TASK DESCRIPTION
Below are the entries; give again exactly the lines from the one mentioning "How this project" through the one mentioning "transferrable skills that", inclusive.

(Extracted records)
[Start of Attachment]

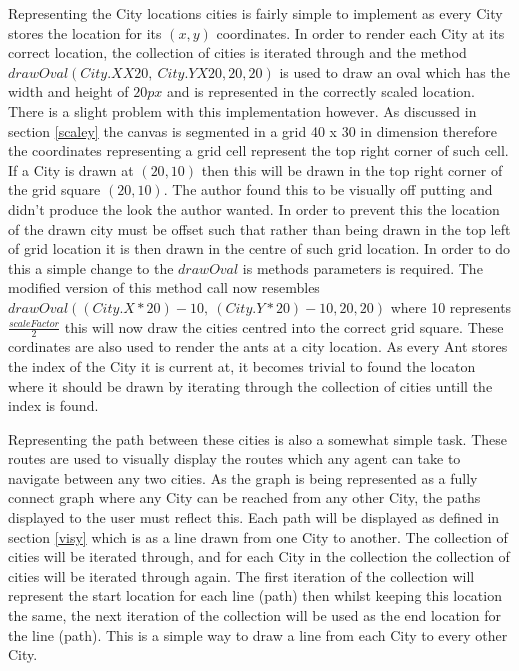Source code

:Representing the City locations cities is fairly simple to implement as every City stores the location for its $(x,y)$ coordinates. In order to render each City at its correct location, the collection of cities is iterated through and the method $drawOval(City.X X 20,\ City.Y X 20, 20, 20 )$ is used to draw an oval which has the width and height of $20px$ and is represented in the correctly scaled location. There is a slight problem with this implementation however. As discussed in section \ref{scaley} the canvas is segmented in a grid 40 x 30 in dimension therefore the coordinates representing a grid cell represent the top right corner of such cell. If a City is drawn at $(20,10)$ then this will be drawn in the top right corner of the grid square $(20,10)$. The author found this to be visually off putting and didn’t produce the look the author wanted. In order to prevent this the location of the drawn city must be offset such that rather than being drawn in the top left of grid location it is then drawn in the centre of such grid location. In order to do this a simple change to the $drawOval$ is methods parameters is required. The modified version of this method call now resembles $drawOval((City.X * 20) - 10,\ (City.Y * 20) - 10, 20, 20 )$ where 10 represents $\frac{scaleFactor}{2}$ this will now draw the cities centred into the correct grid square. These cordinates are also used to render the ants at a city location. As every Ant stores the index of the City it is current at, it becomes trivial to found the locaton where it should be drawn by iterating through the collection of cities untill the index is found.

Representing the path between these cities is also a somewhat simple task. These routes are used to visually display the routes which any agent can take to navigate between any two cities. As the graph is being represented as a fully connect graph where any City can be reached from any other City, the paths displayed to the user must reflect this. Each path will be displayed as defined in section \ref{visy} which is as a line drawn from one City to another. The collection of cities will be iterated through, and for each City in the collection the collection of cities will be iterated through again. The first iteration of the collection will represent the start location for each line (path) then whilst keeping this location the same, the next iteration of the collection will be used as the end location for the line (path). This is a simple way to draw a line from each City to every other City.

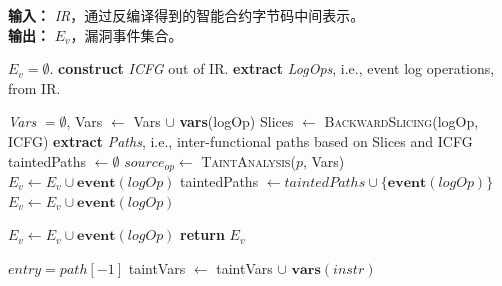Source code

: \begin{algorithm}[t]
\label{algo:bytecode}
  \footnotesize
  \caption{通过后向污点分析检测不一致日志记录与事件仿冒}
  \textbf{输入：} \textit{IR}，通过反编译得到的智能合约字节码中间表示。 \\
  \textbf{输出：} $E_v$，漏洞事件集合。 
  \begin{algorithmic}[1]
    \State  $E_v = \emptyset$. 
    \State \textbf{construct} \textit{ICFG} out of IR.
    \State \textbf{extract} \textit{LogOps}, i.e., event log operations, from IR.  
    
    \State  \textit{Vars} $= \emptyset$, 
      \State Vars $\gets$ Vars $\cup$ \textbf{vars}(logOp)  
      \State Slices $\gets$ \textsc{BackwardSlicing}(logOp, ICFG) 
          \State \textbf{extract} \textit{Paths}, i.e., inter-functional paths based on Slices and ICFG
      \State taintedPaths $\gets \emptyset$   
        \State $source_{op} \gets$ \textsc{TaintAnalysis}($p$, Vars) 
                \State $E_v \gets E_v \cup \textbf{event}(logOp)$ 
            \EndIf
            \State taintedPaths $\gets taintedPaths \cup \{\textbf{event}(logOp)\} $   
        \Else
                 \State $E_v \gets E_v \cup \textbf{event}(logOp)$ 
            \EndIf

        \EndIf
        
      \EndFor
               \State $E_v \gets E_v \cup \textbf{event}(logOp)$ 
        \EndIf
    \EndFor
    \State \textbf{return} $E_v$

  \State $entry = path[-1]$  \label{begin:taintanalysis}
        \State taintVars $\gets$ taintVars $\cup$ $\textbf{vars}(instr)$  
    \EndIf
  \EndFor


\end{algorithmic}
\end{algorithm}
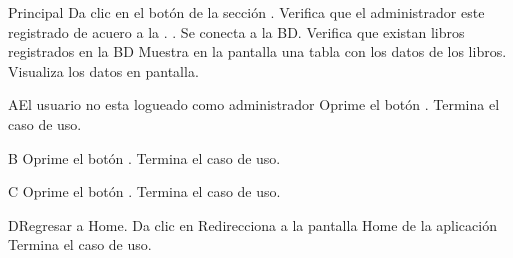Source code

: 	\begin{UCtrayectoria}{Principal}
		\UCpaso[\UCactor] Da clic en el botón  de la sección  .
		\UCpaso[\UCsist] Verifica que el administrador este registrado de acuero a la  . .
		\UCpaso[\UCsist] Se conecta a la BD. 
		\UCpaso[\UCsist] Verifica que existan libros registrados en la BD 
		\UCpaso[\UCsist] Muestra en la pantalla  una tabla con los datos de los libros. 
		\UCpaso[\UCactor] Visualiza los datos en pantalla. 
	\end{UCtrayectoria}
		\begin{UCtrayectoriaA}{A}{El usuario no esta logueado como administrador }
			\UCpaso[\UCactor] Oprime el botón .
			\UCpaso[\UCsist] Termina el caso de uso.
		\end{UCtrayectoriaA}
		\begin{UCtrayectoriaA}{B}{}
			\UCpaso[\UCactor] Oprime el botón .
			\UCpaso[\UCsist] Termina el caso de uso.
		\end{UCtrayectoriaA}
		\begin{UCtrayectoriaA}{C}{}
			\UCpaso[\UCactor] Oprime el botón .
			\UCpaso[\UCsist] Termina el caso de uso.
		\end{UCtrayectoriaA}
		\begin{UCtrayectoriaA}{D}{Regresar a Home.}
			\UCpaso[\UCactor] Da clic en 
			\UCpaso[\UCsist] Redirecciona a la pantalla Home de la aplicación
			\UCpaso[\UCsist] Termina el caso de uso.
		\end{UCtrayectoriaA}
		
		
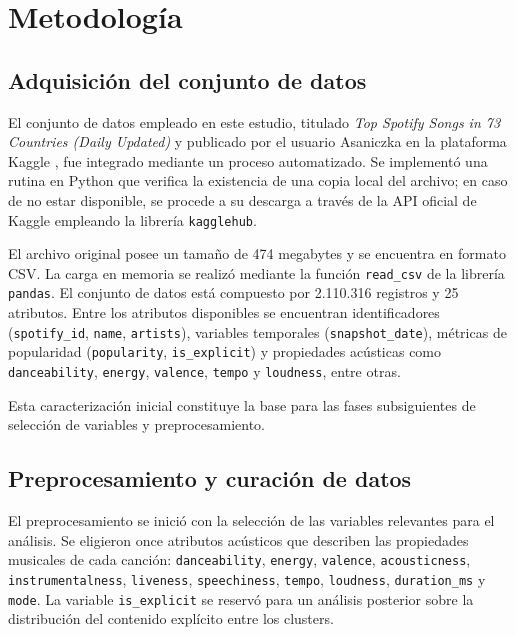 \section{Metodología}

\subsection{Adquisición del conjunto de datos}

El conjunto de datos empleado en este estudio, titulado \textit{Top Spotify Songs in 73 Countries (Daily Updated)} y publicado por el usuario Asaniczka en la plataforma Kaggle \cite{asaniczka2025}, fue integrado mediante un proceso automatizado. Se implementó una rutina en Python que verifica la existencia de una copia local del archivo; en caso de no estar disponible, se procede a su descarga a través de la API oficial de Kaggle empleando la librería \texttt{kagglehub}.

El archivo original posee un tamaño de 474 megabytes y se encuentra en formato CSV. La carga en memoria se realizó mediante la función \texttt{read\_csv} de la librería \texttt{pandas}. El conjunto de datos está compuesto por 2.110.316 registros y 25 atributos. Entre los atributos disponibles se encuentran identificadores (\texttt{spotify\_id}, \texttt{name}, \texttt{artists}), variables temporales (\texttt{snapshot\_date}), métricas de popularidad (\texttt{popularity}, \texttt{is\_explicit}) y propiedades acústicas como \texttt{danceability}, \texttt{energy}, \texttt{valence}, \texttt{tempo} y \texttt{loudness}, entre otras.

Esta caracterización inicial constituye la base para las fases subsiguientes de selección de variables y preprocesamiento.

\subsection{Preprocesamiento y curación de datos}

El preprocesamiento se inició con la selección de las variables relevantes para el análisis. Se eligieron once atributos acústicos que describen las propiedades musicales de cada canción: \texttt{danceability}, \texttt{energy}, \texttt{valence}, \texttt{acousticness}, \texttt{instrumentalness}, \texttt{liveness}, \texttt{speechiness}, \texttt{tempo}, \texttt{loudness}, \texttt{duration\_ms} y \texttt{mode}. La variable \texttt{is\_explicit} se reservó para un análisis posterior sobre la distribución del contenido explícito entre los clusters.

[End of Attachment]
[Start of Attachment]

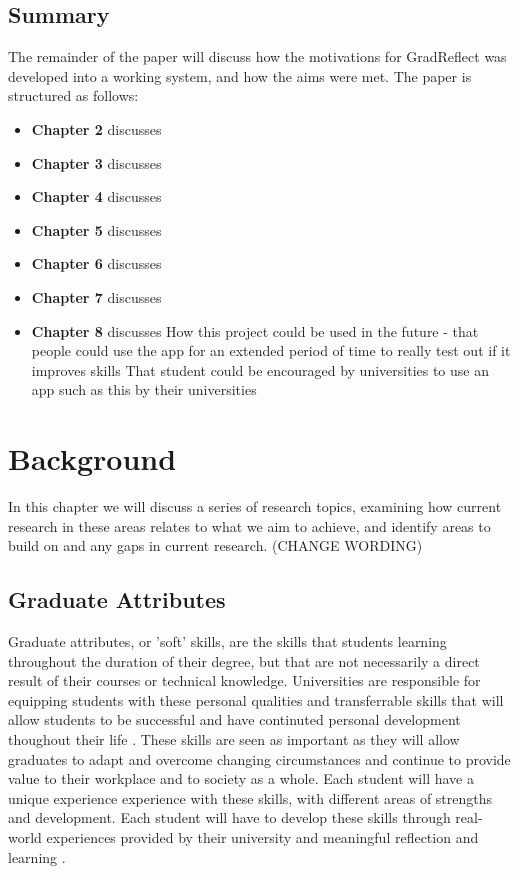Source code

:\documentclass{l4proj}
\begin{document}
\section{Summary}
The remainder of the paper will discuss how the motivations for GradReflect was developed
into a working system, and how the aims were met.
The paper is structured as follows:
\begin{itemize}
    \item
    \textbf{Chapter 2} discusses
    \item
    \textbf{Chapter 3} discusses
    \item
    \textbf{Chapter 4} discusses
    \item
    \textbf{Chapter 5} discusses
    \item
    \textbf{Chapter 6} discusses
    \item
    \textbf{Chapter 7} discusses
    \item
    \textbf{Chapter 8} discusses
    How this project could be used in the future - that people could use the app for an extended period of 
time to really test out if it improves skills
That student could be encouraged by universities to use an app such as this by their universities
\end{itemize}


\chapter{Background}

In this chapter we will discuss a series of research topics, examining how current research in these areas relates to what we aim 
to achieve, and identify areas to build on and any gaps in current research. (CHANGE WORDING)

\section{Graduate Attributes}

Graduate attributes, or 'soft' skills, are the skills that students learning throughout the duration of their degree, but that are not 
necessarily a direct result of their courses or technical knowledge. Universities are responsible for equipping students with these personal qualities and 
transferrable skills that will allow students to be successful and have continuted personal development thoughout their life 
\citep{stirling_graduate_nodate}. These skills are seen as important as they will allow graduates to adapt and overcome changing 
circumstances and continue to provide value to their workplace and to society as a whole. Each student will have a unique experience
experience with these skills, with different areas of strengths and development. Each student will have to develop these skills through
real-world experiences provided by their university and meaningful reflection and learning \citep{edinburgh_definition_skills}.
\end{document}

[End of Attachment]

RESPONSE TO THIS EXERCISE
    How this project could be used in the future - that people could use the app for an extended period of 
time to really test out if it improves skills
That student could be encouraged by universities to use an app such as this by their universities
\end{itemize}


\chapter{Background}

In this chapter we will discuss a series of research topics, examining how current research in these areas relates to what we aim 
to achieve, and identify areas to build on and any gaps in current research. (CHANGE WORDING)

\section{Graduate Attributes}

Graduate attributes, or 'soft' skills, are the skills that students learning throughout the duration of their degree, but that are not 
necessarily a direct result of their courses or technical knowledge. Universities are responsible for equipping students with these personal qualities and 
transferrable skills that will allow students to be successful and have continuted personal development thoughout their life 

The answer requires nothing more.